▸ **RECORDS SUPPLIED**:
----

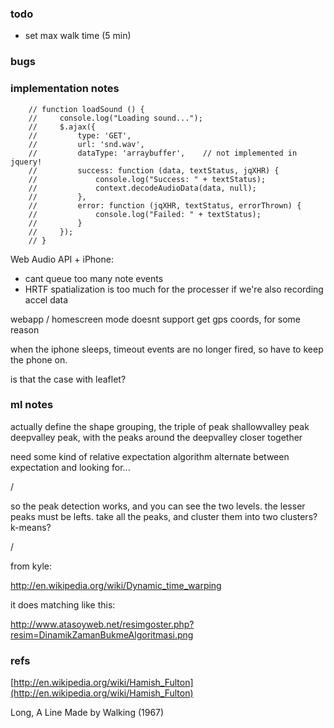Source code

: ### todo

- set max walk time (5 min)


### bugs


### implementation notes

        // function loadSound () {
        //     console.log("Loading sound...");
        //     $.ajax({
        //         type: 'GET',
        //         url: 'snd.wav', 
        //         dataType: 'arraybuffer',    // not implemented in jquery!
        //         success: function (data, textStatus, jqXHR) {
        //             console.log("Success: " + textStatus);
        //             context.decodeAudioData(data, null);
        //         },
        //         error: function (jqXHR, textStatus, errorThrown) {
        //             console.log("Failed: " + textStatus);
        //         }
        //     });
        // }

Web Audio API + iPhone:
- cant queue too many note events
- HRTF spatialization is too much for the processer if we're also recording accel data

webapp / homescreen mode doesnt support get gps coords, for some reason

when the iphone sleeps, timeout events are no longer fired, so have to keep the phone on.

is that the case with leaflet?


### ml notes

actually define the shape grouping, the triple of peak shallowvalley peak deepvalley peak, with the peaks around the deepvalley closer together

need some kind of relative expectation algorithm
alternate between expectation and looking for...

/

so the peak detection works, and you can see the two levels. the lesser peaks must be lefts.
take all the peaks, and cluster them into two clusters? k-means?

/

from kyle:

http://en.wikipedia.org/wiki/Dynamic_time_warping

it does matching like this:

http://www.atasoyweb.net/resimgoster.php?resim=DinamikZamanBukmeAlgoritmasi.png


### refs

[http://en.wikipedia.org/wiki/Hamish_Fulton](http://en.wikipedia.org/wiki/Hamish_Fulton)

Long, A Line Made by Walking (1967)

----

If a line above includes the string "some", pick it out.

webapp / homescreen mode doesnt support get gps coords, for some reason
need some kind of relative expectation algorithm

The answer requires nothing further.